Stored data:

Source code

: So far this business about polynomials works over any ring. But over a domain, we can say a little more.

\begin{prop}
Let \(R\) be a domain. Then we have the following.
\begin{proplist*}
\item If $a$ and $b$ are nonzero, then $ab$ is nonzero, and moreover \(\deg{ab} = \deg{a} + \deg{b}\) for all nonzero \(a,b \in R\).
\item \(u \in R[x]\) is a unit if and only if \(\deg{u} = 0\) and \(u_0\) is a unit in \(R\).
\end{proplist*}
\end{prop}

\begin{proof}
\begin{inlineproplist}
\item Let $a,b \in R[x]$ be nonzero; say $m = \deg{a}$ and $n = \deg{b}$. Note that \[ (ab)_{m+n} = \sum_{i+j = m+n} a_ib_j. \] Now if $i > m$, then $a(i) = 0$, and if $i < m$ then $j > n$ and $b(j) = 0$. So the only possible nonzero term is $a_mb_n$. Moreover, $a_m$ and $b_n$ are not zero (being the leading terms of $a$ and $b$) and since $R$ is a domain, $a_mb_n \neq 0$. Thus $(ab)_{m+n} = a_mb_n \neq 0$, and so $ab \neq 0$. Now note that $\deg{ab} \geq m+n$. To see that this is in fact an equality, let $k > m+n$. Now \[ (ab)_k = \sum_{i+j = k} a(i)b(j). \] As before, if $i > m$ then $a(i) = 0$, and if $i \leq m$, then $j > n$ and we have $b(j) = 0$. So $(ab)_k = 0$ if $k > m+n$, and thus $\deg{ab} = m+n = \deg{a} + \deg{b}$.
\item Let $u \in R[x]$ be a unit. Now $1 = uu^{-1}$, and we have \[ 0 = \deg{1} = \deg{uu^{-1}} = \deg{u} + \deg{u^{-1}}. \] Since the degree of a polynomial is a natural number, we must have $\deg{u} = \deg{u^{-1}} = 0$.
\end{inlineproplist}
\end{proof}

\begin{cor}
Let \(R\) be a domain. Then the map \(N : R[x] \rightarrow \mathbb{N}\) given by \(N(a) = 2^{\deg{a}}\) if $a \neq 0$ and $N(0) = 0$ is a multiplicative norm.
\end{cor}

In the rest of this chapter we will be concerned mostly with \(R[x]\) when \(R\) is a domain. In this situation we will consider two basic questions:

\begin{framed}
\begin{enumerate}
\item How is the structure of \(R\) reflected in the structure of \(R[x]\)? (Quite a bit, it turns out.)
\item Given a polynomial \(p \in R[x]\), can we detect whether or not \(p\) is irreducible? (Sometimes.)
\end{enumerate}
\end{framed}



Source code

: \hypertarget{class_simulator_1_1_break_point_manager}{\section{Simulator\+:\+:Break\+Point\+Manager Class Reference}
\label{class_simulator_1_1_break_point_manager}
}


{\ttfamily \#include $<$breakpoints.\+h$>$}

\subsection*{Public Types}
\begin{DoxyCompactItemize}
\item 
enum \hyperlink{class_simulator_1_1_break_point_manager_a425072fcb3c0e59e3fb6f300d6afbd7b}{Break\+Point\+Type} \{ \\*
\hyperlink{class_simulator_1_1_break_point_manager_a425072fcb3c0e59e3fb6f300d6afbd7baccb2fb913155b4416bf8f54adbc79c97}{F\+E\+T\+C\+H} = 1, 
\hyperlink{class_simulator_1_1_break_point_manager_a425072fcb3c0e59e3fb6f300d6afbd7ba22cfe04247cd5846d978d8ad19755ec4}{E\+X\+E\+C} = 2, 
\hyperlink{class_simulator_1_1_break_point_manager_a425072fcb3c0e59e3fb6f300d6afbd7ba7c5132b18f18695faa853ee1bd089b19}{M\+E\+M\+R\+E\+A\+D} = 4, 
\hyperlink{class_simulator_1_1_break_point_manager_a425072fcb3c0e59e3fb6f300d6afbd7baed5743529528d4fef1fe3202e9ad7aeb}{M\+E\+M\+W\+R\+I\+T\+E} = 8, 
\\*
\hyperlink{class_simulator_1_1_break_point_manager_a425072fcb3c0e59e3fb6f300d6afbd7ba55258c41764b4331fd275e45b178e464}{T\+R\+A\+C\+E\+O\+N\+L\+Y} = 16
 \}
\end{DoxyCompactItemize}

WHAT NEEDS TO BE DONE: Please show all lines from the entries that contain the word "unit".

SOLUTION:
\item \(u \in R[x]\) is a unit if and only if \(\deg{u} = 0\) and \(u_0\) is a unit in \(R\).
\item Let $u \in R[x]$ be a unit. Now $1 = uu^{-1}$, and we have \[ 0 = \deg{1} = \deg{uu^{-1}} = \deg{u} + \deg{u^{-1}}. \] Since the degree of a polynomial is a natural number, we must have $\deg{u} = \deg{u^{-1}} = 0$.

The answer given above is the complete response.